A fornire lo scatto alla redazione del Wall Street Journal è Greg Christie, una delle teste di serie del progetto e responsabile dell’interfaccia software del melafonino. E forse la pubblicazione di questa fotografia non è casuale, proprio per quel processo in via d’inaugurazione di cui si è accennato in apertura.
Chi pensa che i luoghi segreti di Cupertino siano ricchi di tecnologia futuristica, una sorta di cassaforte con le più strabilianti meraviglie dell’informatica, dovrà però ricredersi. Il primo iPhone è nato in una stanza grigia senza finestre, con alcune zone delle pareti rovinate dalla rottura di alcuni tubi di un adiacente bagno, un arredamento spartano e tutt’altro che proiettato al futuro. E vetusta – se così la si può definire – è anche la tecnologia impiegata.

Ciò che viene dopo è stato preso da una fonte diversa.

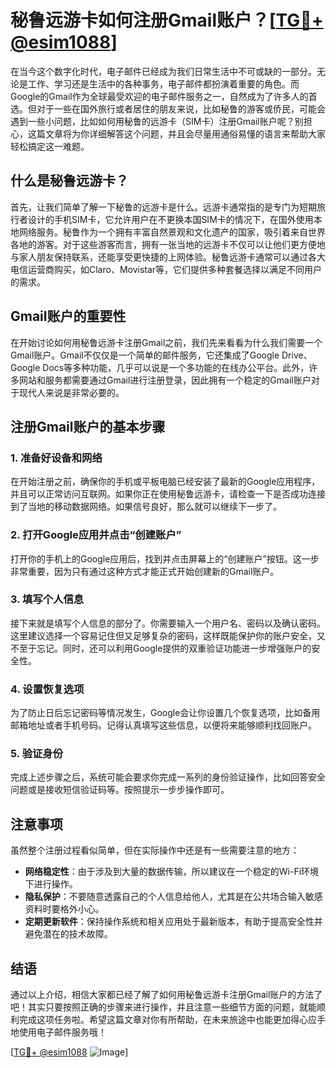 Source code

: # 秘鲁远游卡如何注册Gmail账户？[[TG💪+ @esim1088](https://t.me/s/esim1088)]

在当今这个数字化时代，电子邮件已经成为我们日常生活中不可或缺的一部分。无论是工作、学习还是生活中的各种事务，电子邮件都扮演着重要的角色。而Google的Gmail作为全球最受欢迎的电子邮件服务之一，自然成为了许多人的首选。但对于一些在国外旅行或者居住的朋友来说，比如秘鲁的游客或侨民，可能会遇到一些小问题，比如如何用秘鲁的远游卡（SIM卡）注册Gmail账户呢？别担心，这篇文章将为你详细解答这个问题，并且会尽量用通俗易懂的语言来帮助大家轻松搞定这一难题。

## 什么是秘鲁远游卡？

首先，让我们简单了解一下秘鲁的远游卡是什么。远游卡通常指的是专门为短期旅行者设计的手机SIM卡，它允许用户在不更换本国SIM卡的情况下，在国外使用本地网络服务。秘鲁作为一个拥有丰富自然景观和文化遗产的国家，吸引着来自世界各地的游客。对于这些游客而言，拥有一张当地的远游卡不仅可以让他们更方便地与家人朋友保持联系，还能享受更快捷的上网体验。秘鲁远游卡通常可以通过各大电信运营商购买，如Claro、Movistar等，它们提供多种套餐选择以满足不同用户的需求。

## Gmail账户的重要性

在开始讨论如何用秘鲁远游卡注册Gmail之前，我们先来看看为什么我们需要一个Gmail账户。Gmail不仅仅是一个简单的邮件服务，它还集成了Google Drive、Google Docs等多种功能，几乎可以说是一个多功能的在线办公平台。此外，许多网站和服务都需要通过Gmail进行注册登录，因此拥有一个稳定的Gmail账户对于现代人来说是非常必要的。

## 注册Gmail账户的基本步骤

### 1. 准备好设备和网络

在开始注册之前，确保你的手机或平板电脑已经安装了最新的Google应用程序，并且可以正常访问互联网。如果你正在使用秘鲁远游卡，请检查一下是否成功连接到了当地的移动数据网络。如果信号良好，那么就可以继续下一步了。

### 2. 打开Google应用并点击“创建账户”

打开你的手机上的Google应用后，找到并点击屏幕上的“创建账户”按钮。这一步非常重要，因为只有通过这种方式才能正式开始创建新的Gmail账户。

### 3. 填写个人信息

接下来就是填写个人信息的部分了。你需要输入一个用户名、密码以及确认密码。这里建议选择一个容易记住但又足够复杂的密码，这样既能保护你的账户安全，又不至于忘记。同时，还可以利用Google提供的双重验证功能进一步增强账户的安全性。

### 4. 设置恢复选项

为了防止日后忘记密码等情况发生，Google会让你设置几个恢复选项，比如备用邮箱地址或者手机号码。记得认真填写这些信息，以便将来能够顺利找回账户。

### 5. 验证身份

完成上述步骤之后，系统可能会要求你完成一系列的身份验证操作，比如回答安全问题或是接收短信验证码等。按照提示一步步操作即可。

## 注意事项

虽然整个注册过程看似简单，但在实际操作中还是有一些需要注意的地方：

- **网络稳定性**：由于涉及到大量的数据传输，所以建议在一个稳定的Wi-Fi环境下进行操作。
- **隐私保护**：不要随意透露自己的个人信息给他人，尤其是在公共场合输入敏感资料时要格外小心。
- **定期更新软件**：保持操作系统和相关应用处于最新版本，有助于提高安全性并避免潜在的技术故障。

## 结语

通过以上介绍，相信大家都已经了解了如何用秘鲁远游卡注册Gmail账户的方法了吧！其实只要按照正确的步骤来进行操作，并且注意一些细节方面的问题，就能顺利完成这项任务啦。希望这篇文章对你有所帮助，在未来旅途中也能更加得心应手地使用电子邮件服务哦！

[[TG💪+ @esim1088](https://t.me/s/esim1088) ![Image](https://i.postimg.cc/4NQfJmqS/Snipaste-2025-05-13-00-14-12.png)]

Sull’improvvisato tavolo, formato da tante scrivanie adiacenti, ha trovato infatti spazio un Power Macintosh G3, completo di casse e subwoofer in vetro, una macchina già obsoleta in quel 2006 protagonista dello scatto. La scelta di in simile hardware non è casuale: utilizzando un computer non più recente, Apple ha potuto simulare la comprensibile lentezza di un device da taschino. Quindi un circuito – forse un telefono fisso smembrato – collegato a una cornetta, probabilmente utilizzato per verificare il corretto funzionamento delle chiamate. A completare la scena un device touchscreen, dal nome in codice “Wallaby”, l’antesignano di come conosciamo iPhone oggi. Nulla di trascendentale, niente che possa ricondurre a un film di fantascienza. Eppure il melafonino è nato proprio in questa stanza.